> [TASK OBJECTIVE]:
Word for word, copy all the data and drop the pictures.

Stored data
┌──

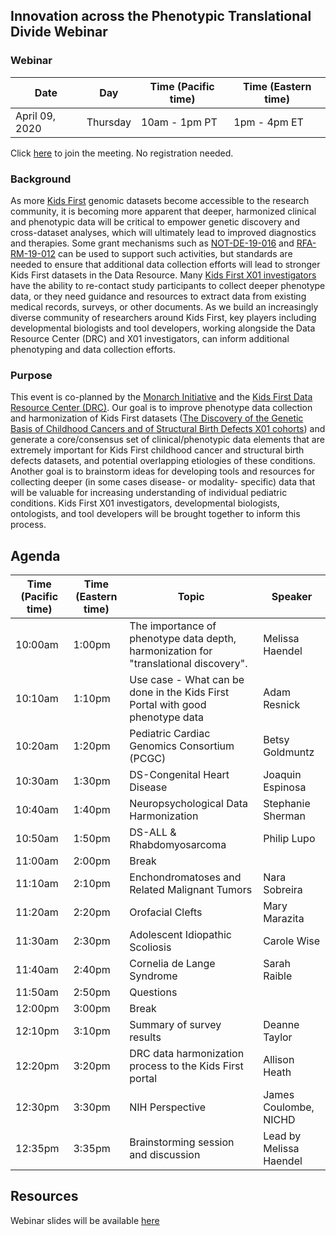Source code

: 
## Innovation across the Phenotypic Translational Divide Webinar

### Webinar 

Date | Day | Time (Pacific time) | Time (Eastern time)
-- | -- | -- | --
April 09, 2020 | Thursday | 10am - 1pm PT | 1pm - 4pm ET 

Click [here](https://nih.webex.com/webappng/sites/nih/meeting/info/157352692013890345?MTID=m8d781799d0c41672d57778a1144c9a22) to join the meeting. No registration needed.  


### Background

As more [Kids First](https://kidsfirstdrc.org/) genomic datasets become accessible to the research community, it is becoming more apparent that deeper, harmonized clinical and phenotypic data will be critical to empower genetic discovery and cross-dataset analyses, which will ultimately lead to improved diagnostics and therapies. 
Some grant mechanisms such as [NOT-DE-19-016](https://grants.nih.gov/grants/guide/notice-files/NOT-DE-19-016.html) and [RFA-RM-19-012](https://grants.nih.gov/grants/guide/rfa-files/RFA-RM-19-012.html) can be used to support such activities, but standards are needed to ensure that additional data collection efforts will lead to stronger Kids First datasets in the Data Resource. Many [Kids First X01 investigators](https://commonfund.nih.gov/kidsfirst/x01projects) have the ability to re-contact study participants to collect deeper phenotype data, or they need guidance and resources to extract data from existing medical records, surveys, or other documents. As we build an increasingly diverse community of researchers around Kids First, key players including developmental biologists and tool developers, working alongside the Data Resource Center (DRC) and X01 investigators, can inform additional phenotyping and data collection efforts. 

### Purpose

This event is co-planned by the [Monarch Initiative](https://monarchinitiative.org/) and the [Kids First Data Resource Center (DRC)](https://kidsfirstdrc.org/). Our goal is to improve phenotype data collection and harmonization of Kids First datasets ([The Discovery of the Genetic Basis of Childhood Cancers and of Structural Birth Defects X01 cohorts](https://commonfund.nih.gov/kidsfirst/x01projects)) and generate a core/consensus set of clinical/phenotypic data elements that are extremely important for Kids First childhood cancer and structural birth defects datasets, and potential overlapping etiologies of these conditions. Another goal is to brainstorm ideas for developing tools and resources for collecting deeper (in some cases disease- or modality- specific) data that will be valuable for increasing understanding of individual pediatric conditions. Kids First X01 investigators, developmental biologists, ontologists, and tool developers will be brought together to inform this process.  

## Agenda

Time (Pacific time) | Time (Eastern time) | Topic | Speaker
-- | -- | -- | -- 
10:00am | 1:00pm | The importance of phenotype data depth, harmonization for "translational discovery". | Melissa Haendel
10:10am | 1:10pm | Use case - What can be done in the Kids First Portal with good phenotype data | Adam Resnick
10:20am | 1:20pm | Pediatric Cardiac Genomics Consortium (PCGC) | Betsy Goldmuntz
10:30am | 1:30pm | DS-Congenital Heart Disease | Joaquin Espinosa
10:40am | 1:40pm | Neuropsychological Data Harmonization | Stephanie Sherman
10:50am | 1:50pm | DS-ALL & Rhabdomyosarcoma | Philip Lupo
11:00am | 2:00pm | Break 
11:10am | 2:10pm | Enchondromatoses and Related Malignant Tumors | Nara Sobreira
11:20am | 2:20pm | Orofacial Clefts | Mary Marazita
11:30am | 2:30pm | Adolescent Idiopathic Scoliosis | Carole Wise
11:40am | 2:40pm | Cornelia de Lange Syndrome | Sarah Raible
11:50am | 2:50pm | Questions
12:00pm | 3:00pm | Break
12:10pm | 3:10pm | Summary of survey results | Deanne Taylor
12:20pm | 3:20pm | DRC data harmonization process to the Kids First portal | Allison Heath
12:30pm | 3:30pm | NIH Perspective | James Coulombe, NICHD
12:35pm | 3:35pm | Brainstorming session and discussion | Lead by Melissa Haendel

## Resources

Webinar slides will be available [here](https://docs.google.com/presentation/d/1rJh6IQcVoPbSHOzZpxq7rC4qkU-VDx4d9XMu0F0udYI/edit#slide=id.p)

└──

> [FINISHED EXERCISE]:
Source code

: 
## Innovation across the Phenotypic Translational Divide Webinar

### Webinar 

Date | Day | Time (Pacific time) | Time (Eastern time)
-- | -- | -- | --
April 09, 2020 | Thursday | 10am - 1pm PT | 1pm - 4pm ET 

Click [here](https://nih.webex.com/webappng/sites/nih/meeting/info/157352692013890345?MTID=m8d781799d0c41672d57778a1144c9a22) to join the meeting. No registration needed.  


### Background

As more [Kids First](https://kidsfirstdrc.org/) genomic datasets become accessible to the research community, it is becoming more apparent that deeper, harmonized clinical and phenotypic data will be critical to empower genetic discovery and cross-dataset analyses, which will ultimately lead to improved diagnostics and therapies. 
Some grant mechanisms such as [NOT-DE-19-016](https://grants.nih.gov/grants/guide/notice-files/NOT-DE-19-016.html) and [RFA-RM-19-012](https://grants.nih.gov/grants/guide/rfa-files/RFA-RM-19-012.html) can be used to support such activities, but standards are needed to ensure that additional data collection efforts will lead to stronger Kids First datasets in the Data Resource. Many [Kids First X01 investigators](https://commonfund.nih.gov/kidsfirst/x01projects) have the ability to re-contact study participants to collect deeper phenotype data, or they need guidance and resources to extract data from existing medical records, surveys, or other documents. As we build an increasingly diverse community of researchers around Kids First, key players including developmental biologists and tool developers, working alongside the Data Resource Center (DRC) and X01 investigators, can inform additional phenotyping and data collection efforts. 

### Purpose

This event is co-planned by the [Monarch Initiative](https://monarchinitiative.org/) and the [Kids First Data Resource Center (DRC)](https://kidsfirstdrc.org/). Our goal is to improve phenotype data collection and harmonization of Kids First datasets ([The Discovery of the Genetic Basis of Childhood Cancers and of Structural Birth Defects X01 cohorts](https://commonfund.nih.gov/kidsfirst/x01projects)) and generate a core/consensus set of clinical/phenotypic data elements that are extremely important for Kids First childhood cancer and structural birth defects datasets, and potential overlapping etiologies of these conditions. Another goal is to brainstorm ideas for developing tools and resources for collecting deeper (in some cases disease- or modality- specific) data that will be valuable for increasing understanding of individual pediatric conditions. Kids First X01 investigators, developmental biologists, ontologists, and tool developers will be brought together to inform this process.  

## Agenda

Time (Pacific time) | Time (Eastern time) | Topic | Speaker
-- | -- | -- | -- 
10:00am | 1:00pm | The importance of phenotype data depth, harmonization for "translational discovery". | Melissa Haendel
10:10am | 1:10pm | Use case - What can be done in the Kids First Portal with good phenotype data | Adam Resnick
10:20am | 1:20pm | Pediatric Cardiac Genomics Consortium (PCGC) | Betsy Goldmuntz
10:30am | 1:30pm | DS-Congenital Heart Disease | Joaquin Espinosa
10:40am | 1:40pm | Neuropsychological Data Harmonization | Stephanie Sherman
10:50am | 1:50pm | DS-ALL & Rhabdomyosarcoma | Philip Lupo
11:00am | 2:00pm | Break 
11:10am | 2:10pm | Enchondromatoses and Related Malignant Tumors | Nara Sobreira
11:20am | 2:20pm | Orofacial Clefts | Mary Marazita
11:30am | 2:30pm | Adolescent Idiopathic Scoliosis | Carole Wise
11:40am | 2:40pm | Cornelia de Lange Syndrome | Sarah Raible
11:50am | 2:50pm | Questions
12:00pm | 3:00pm | Break
12:10pm | 3:10pm | Summary of survey results | Deanne Taylor
12:20pm | 3:20pm | DRC data harmonization process to the Kids First portal | Allison Heath
12:30pm | 3:30pm | NIH Perspective | James Coulombe, NICHD
12:35pm | 3:35pm | Brainstorming session and discussion | Lead by Melissa Haendel

## Resources

Webinar slides will be available [here](https://docs.google.com/presentation/d/1rJh6IQcVoPbSHOzZpxq7rC4qkU-VDx4d9XMu0F0udYI/edit#slide=id.p)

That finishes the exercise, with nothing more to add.